• Exercise requirements:
In the listing that follows, locate the line containing "Hermione Granger's mind" and the line containing "Hermione smiled, rather". Retype exactly those two lines and every line between them, and nothing more.

►

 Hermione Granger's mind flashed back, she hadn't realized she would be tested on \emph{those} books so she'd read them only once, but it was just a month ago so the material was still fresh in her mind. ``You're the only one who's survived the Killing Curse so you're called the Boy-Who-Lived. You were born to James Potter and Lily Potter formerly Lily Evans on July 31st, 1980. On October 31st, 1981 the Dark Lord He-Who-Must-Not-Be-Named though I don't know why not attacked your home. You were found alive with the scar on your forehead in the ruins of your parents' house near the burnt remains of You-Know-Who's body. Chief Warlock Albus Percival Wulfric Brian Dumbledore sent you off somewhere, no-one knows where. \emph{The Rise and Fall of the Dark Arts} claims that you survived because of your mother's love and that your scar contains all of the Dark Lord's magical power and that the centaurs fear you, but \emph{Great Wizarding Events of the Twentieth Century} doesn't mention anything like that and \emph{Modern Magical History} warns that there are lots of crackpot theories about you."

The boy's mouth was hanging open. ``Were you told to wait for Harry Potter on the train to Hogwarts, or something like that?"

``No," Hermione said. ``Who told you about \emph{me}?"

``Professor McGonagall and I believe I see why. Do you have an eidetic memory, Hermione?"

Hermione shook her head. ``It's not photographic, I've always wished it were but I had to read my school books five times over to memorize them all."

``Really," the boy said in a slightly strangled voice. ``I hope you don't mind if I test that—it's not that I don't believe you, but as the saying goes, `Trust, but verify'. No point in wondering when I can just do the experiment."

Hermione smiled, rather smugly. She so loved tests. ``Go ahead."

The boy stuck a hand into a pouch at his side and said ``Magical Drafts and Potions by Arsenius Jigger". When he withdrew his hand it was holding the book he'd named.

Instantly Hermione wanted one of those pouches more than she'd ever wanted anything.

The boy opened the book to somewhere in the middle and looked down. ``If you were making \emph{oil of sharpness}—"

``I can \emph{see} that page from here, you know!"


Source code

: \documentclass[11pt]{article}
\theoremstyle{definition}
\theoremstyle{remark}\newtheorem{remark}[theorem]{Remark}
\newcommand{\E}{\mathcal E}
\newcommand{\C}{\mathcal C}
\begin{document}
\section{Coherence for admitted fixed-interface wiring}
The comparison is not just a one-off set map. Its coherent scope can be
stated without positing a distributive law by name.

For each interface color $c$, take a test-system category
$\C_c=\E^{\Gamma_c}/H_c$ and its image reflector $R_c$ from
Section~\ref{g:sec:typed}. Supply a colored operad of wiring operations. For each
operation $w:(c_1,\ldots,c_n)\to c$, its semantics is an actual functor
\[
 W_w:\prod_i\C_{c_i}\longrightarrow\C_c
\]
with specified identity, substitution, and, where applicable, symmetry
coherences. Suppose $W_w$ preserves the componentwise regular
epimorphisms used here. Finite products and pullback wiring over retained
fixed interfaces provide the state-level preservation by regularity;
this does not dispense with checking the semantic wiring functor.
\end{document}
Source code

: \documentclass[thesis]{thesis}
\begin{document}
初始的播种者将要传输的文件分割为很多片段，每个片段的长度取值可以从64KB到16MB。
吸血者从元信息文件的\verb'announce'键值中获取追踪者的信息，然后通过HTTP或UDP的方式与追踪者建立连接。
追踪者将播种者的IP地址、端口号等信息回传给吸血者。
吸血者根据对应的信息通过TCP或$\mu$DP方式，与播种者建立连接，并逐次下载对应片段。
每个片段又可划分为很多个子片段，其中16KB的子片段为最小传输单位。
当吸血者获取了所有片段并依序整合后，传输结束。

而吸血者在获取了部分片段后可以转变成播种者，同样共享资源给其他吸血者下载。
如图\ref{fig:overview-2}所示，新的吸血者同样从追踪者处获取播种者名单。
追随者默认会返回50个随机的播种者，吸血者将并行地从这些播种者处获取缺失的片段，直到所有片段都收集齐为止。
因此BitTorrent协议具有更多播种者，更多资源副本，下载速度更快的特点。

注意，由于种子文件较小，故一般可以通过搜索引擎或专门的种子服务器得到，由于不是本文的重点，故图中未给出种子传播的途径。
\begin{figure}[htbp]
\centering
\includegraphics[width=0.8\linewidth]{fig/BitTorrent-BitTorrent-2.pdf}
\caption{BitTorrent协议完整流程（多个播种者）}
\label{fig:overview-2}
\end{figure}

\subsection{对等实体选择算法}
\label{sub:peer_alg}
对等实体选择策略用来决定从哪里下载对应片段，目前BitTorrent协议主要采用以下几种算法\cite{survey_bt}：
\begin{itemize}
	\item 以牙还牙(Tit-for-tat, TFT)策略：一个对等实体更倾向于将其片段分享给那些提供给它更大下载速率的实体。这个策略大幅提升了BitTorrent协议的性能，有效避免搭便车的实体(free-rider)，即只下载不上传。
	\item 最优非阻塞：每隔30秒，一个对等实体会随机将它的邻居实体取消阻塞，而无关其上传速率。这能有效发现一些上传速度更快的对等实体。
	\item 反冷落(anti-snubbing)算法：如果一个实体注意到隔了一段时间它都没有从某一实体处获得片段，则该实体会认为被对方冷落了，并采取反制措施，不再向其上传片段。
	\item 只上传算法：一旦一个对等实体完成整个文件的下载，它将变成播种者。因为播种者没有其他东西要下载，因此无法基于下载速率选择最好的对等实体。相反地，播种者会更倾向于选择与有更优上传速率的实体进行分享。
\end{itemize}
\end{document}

◄
►

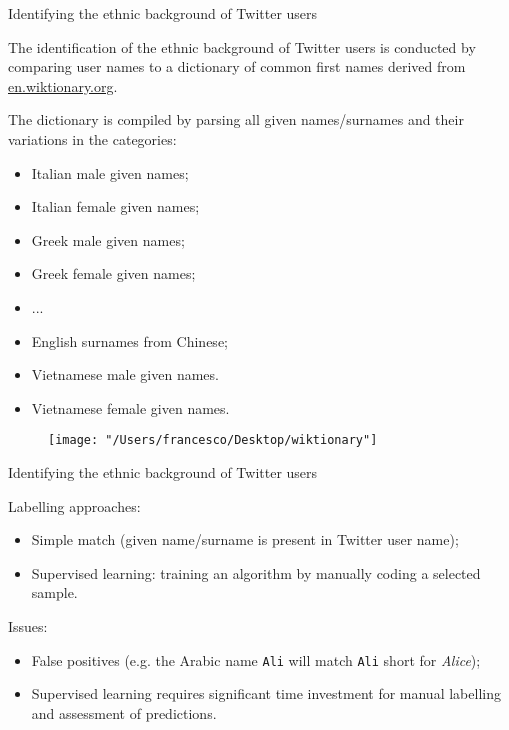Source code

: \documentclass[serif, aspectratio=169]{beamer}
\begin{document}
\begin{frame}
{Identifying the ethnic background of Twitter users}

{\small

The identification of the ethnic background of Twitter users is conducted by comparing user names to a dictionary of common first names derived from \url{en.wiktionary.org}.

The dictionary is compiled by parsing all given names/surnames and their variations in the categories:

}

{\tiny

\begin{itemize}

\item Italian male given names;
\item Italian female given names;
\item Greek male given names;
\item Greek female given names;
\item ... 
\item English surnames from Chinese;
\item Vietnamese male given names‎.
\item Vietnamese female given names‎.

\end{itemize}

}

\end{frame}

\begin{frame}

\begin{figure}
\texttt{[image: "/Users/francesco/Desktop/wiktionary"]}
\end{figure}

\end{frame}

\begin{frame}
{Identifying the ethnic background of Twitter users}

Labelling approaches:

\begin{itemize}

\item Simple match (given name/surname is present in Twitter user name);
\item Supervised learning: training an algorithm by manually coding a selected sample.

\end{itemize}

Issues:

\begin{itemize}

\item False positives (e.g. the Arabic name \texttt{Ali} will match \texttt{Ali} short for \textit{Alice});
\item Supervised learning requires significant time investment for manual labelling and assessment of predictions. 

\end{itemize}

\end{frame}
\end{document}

◄

• Answer box:
 Hermione Granger's mind flashed back, she hadn't realized she would be tested on \emph{those} books so she'd read them only once, but it was just a month ago so the material was still fresh in her mind. ``You're the only one who's survived the Killing Curse so you're called the Boy-Who-Lived. You were born to James Potter and Lily Potter formerly Lily Evans on July 31st, 1980. On October 31st, 1981 the Dark Lord He-Who-Must-Not-Be-Named though I don't know why not attacked your home. You were found alive with the scar on your forehead in the ruins of your parents' house near the burnt remains of You-Know-Who's body. Chief Warlock Albus Percival Wulfric Brian Dumbledore sent you off somewhere, no-one knows where. \emph{The Rise and Fall of the Dark Arts} claims that you survived because of your mother's love and that your scar contains all of the Dark Lord's magical power and that the centaurs fear you, but \emph{Great Wizarding Events of the Twentieth Century} doesn't mention anything like that and \emph{Modern Magical History} warns that there are lots of crackpot theories about you."

The boy's mouth was hanging open. ``Were you told to wait for Harry Potter on the train to Hogwarts, or something like that?"

``No," Hermione said. ``Who told you about \emph{me}?"

``Professor McGonagall and I believe I see why. Do you have an eidetic memory, Hermione?"

Hermione shook her head. ``It's not photographic, I've always wished it were but I had to read my school books five times over to memorize them all."

``Really," the boy said in a slightly strangled voice. ``I hope you don't mind if I test that—it's not that I don't believe you, but as the saying goes, `Trust, but verify'. No point in wondering when I can just do the experiment."

Hermione smiled, rather smugly. She so loved tests. ``Go ahead."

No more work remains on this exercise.